Marguerite & Julien is a slag heap of whimsy
Valérie Donzelli’s lovers-on-the-run fable Marguerite & Julien has the camera style of a mid-1970s Euro skin flick (zooms, diffusion filters, etc.), the production value of a film-school thesis project, and the scatterbrained pastiche plotting of lesser Guy Maddin: an incestuous romance, a midnight escape aided by a chimney sweep, a Spanish mother-in-law who is only ever seen playing cards, a framing device involving a Victorian orphanage, etc. One can’t help but imagine that whatever process is being used to refine the downbeat whimsy of Wes Anderson movies must result in a runoff of unseemly slag, like this arts-and-crafts whatsit. It’s somehow both mannered and style-less, fantastical and under-imagined—perversely watchable, in other words.

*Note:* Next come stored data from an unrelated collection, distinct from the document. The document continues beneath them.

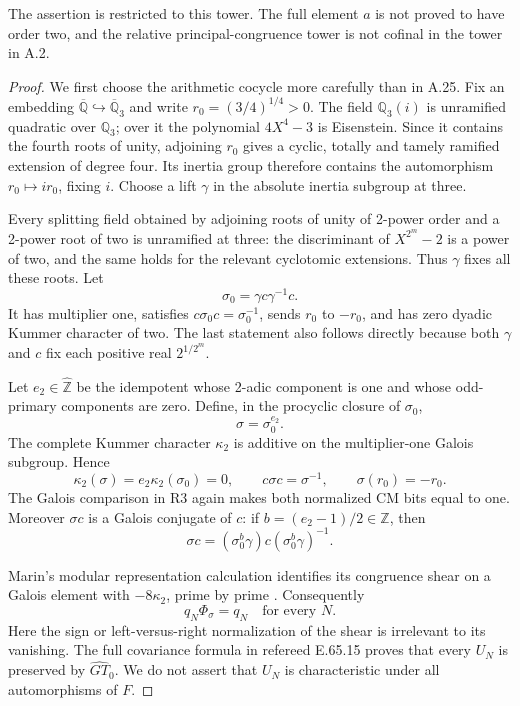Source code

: The assertion is restricted to this tower. The full
element \(a\) is not proved to have order two, and the
relative principal-congruence tower is not cofinal in
the tower in A.2.

\begin{proof}
We first choose the arithmetic cocycle more carefully
than in A.25. Fix an embedding
\(\overline{\mathbb Q}\hookrightarrow\overline{\mathbb Q}_3\)
and write \(r_0=(3/4)^{1/4}>0\). The field
\(\mathbb Q_3(i)\) is unramified quadratic over
\(\mathbb Q_3\); over it the polynomial
\(4X^4-3\) is Eisenstein. Since it contains the fourth
roots of unity, adjoining \(r_0\) gives a cyclic,
totally and tamely ramified extension of degree four.
Its inertia group therefore contains the automorphism
\(r_0\mapsto ir_0\), fixing \(i\). Choose a lift
\(\gamma\) in the absolute inertia subgroup at three.

Every splitting field obtained by adjoining roots of
unity of 2-power order and a 2-power root of two is
unramified at three: the discriminant of
\(X^{2^m}-2\) is a power of two, and the same holds
for the relevant cyclotomic extensions. Thus
\(\gamma\) fixes all these roots. Let
\[
 \sigma_0=\gamma c\gamma^{-1}c.
\]
It has multiplier one, satisfies
\(c\sigma_0c=\sigma_0^{-1}\), sends \(r_0\) to
\(-r_0\), and has zero dyadic Kummer character of two.
The last statement also follows directly because both
\(\gamma\) and \(c\) fix each positive real
\(2^{1/2^m}\).

Let \(e_2\in\widehat{\mathbb Z}\) be the idempotent
whose 2-adic component is one and whose odd-primary
components are zero. Define, in the procyclic closure
of \(\sigma_0\),
\[
                         \sigma=\sigma_0^{e_2}.
\]
The complete Kummer character \(\kappa_2\) is additive
on the multiplier-one Galois subgroup. Hence
\[
 \kappa_2(\sigma)=e_2\kappa_2(\sigma_0)=0,
 \qquad c\sigma c=\sigma^{-1},
 \qquad \sigma(r_0)=-r_0.
 \tag{A.31.2}
\]
The Galois comparison in R3 again makes both normalized
CM bits equal to one. Moreover \(\sigma c\) is a
Galois conjugate of \(c\): if
\(b=(e_2-1)/2\in\widehat{\mathbb Z}\), then
\[
 \sigma c=(\sigma_0^b\gamma)c(\sigma_0^b\gamma)^{-1}.
\]

Marin's modular representation calculation identifies
its congruence shear on a Galois element with
\(-8\kappa_2\), prime by prime
\cite[\S4, p.~776]{AMarin2008}.
Consequently
\[
                         q_N\Phi_\sigma=q_N
                         \quad\text{for every }N.
 \tag{A.31.3}
\]
Here the sign or left-versus-right normalization of
the shear is irrelevant to its vanishing. The full
covariance formula in refereed E.65.15 proves that
every \(U_N\) is preserved by
\(\widehat{GT}_0\). We do not assert that \(U_N\)
is characteristic under all automorphisms of \(F\).


\end{proof}
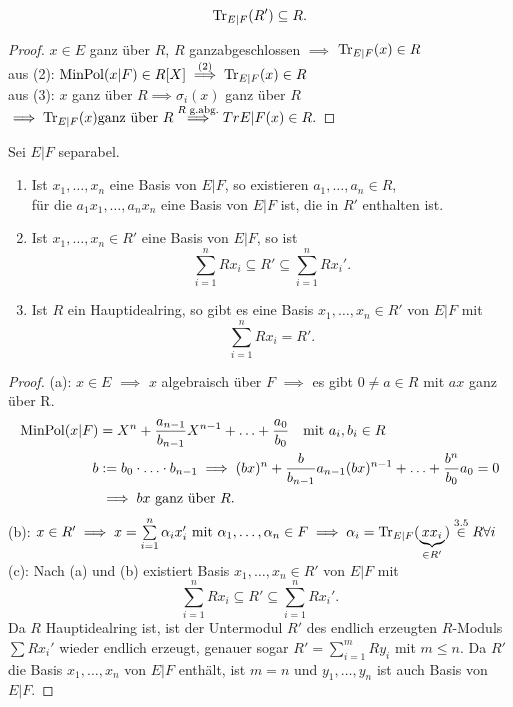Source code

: \begin{lemma}
    $$ \operatorname{Tr}_{E|F} (R') \subseteq R.$$
\end{lemma}
\begin{proof}
    $x \in E$ ganz über $R$, $R$ ganzabgeschlossen $\implies$ $\operatorname{Tr}_{E|F}(x) \in R$\\
    aus (2): $\operatorname{MinPol}(x|F) \in R[X] \stackrel{(2)}{\implies} \operatorname{Tr}_{E|F}(x) \in R$\\
    aus (3): $x$ ganz über $R \implies \sigma_i(x)$ ganz über $R$
    $ \implies \operatorname{Tr}_{E|F}(x) \text{ganz über }R \stackrel{R \text{ g.abg.}}{\implies} Tr {E|F} (x) \in R.$
\end{proof}

\begin{lemma}
    Sei $E|F$ separabel.
    \begin{enumerate}[label=(\alph*)]
        \item Ist $x_1,\ldots,x_n$ eine Basis von $E|F$, so existieren $a_1, \ldots, a_n \in R$, \\für die 
        $a_1 x_1,\ldots, a_n x_n$ eine Basis von $E|F$ ist, die in $R'$ enthalten ist.

        \item Ist $x_1,\ldots,x_n \in R'$ eine Basis von $E|F$, so ist
        $$ \sum\limits_{i=1}^nRx_i \subseteq R' \subseteq \sum\limits_{i=1}^n Rx_i'.$$

        \item Ist $R$ ein Hauptidealring, so gibt es eine Basis $x_1,\ldots, x_n \in R'$ von $E|F$ mit 
        $$ \sum\limits_{i=1}^n Rx_i = R'.$$
    \end{enumerate}
\end{lemma}
\begin{proof}
    (a): $x \in E$ $\implies$ $x$ algebraisch über $F$ $\implies$ es gibt $0 \ne a \in R$ mit $ax$ ganz über R.
    \begin{align*}
        \operatorname{MinPol}(x|F) &= X^n + \frac{a_{n-1}}{b_{n-1}}X^{n-1} + \ldots + \frac{a_0}{b_0} \quad \text{mit } a_i,b_i \in R\\
        b &:= b_0 \cdot \ldots \cdot b_{n-1} \implies (bx)^n + \frac{b}{b_{n-1}}a_{n-1}(bx)^{n-1} + \ldots + \frac{b^n}{b_0}a_0 = 0\\
        &\implies bx \text{ ganz über }R.
    \end{align*}
    (b): $x \in R' \implies x = \sum\limits_{i=1}^n \alpha_i x_i' \text{ mit } \alpha_1, \ldots, \alpha_n \in F 
    \implies \alpha_i = \operatorname{Tr}_{E|F}(\underbrace{xx_i}_{\in R'}) \stackrel{3.5}{\in} R \forall i$\\
    (c): Nach (a) und (b) existiert Basis $x_1, \ldots, x_n \in R'$ von $E|F$ mit
    $$ \sum\limits_{i=1}^n Rx_i \subseteq R' \subseteq \sum\limits_{i=1}^n R x_i'.$$
    Da $R$ Hauptidealring ist, ist der Untermodul $R'$ des endlich erzeugten $R$-Moduls $\sum Rx_i'$ wieder endlich erzeugt, genauer
    sogar $R' = \sum\limits_{i=1}^m Ry_i$ mit $m \leq n$. Da $R'$ die Basis $x_1, \ldots, x_n$ von $E|F$ enthält, ist $m=n$ und $y_1, \ldots,y_n$
    ist auch Basis von $E|F$.
\end{proof}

Adapted by Donzelli (Declaration Of War) and actor Jérémie Elkaïm from a decades-old screenplay originally intended for French New Wave icon François Truffaut (he opted to do Day For Night instead), Marguerite & Julien puts its influences front and center. It’s based on a real historical case and nominally set in 17th-century France, which is imagined as an anachronistic mishmash of 19th and 20th-century fashion (most of which looks like it was bought off-the-rack at 21st-century clothing stores) and decor. It’s back-to-back waistcoats, out-of-nowhere camera moves, slow-mo shots, vintage pop songs (The Shangri-Las, The Artwoods, etc.), swelling synths, New Wave actor cameos, and book-cover typefaces—cinema as Pinterest board.
Elkaim and Anaïs Demoustier play the brother and sister of the title, who escape into the woods to live as a couple, hoping to eventually escape to England. Both are photogenic in very different ways (he’s got one of those cliff-rock faces that’s all nose and brow; she’s a freckled porcelain teacup), which is good, since they otherwise only register as specks of character. Shot in a haphazard combination of celluloid and digital, Marguerite & Julien’s flat, just-off-center widescreen compositions continually bring to mind a production running out of time and energy at the end of a long day. Lights are diffused into a thick Vaseline smear; combined with interiors barely decorated with the odd draped cloth or potted plant, it makes some scenes look weirdly like old Penthouse photo shoots.
Marguerite & Julien’s romance is a non-item, but Donzelli sprinkles it with faux naiveté, which has the aftertaste of an artificial sweetener. Who would ever want to see this movie? And who could ever look away? It’s rare to find a film that is so generous about being inane. Want a climactic scene that’s shown only as a series of still photos? Out-of-nowhere needle drops of The Stranglers’ “Midnight Summer Dream” or a piece of the score to The Assassination Of Jesse James By The Coward Robert Ford? Geraldine Chaplin scowling in Pierrot makeup and a widow’s veil? Brechtian asides that do diddly-squat? Marguerite & Julien is cloying and tone-deaf, but also unchecked and impulsive in a way that smarter movies generally aren’t.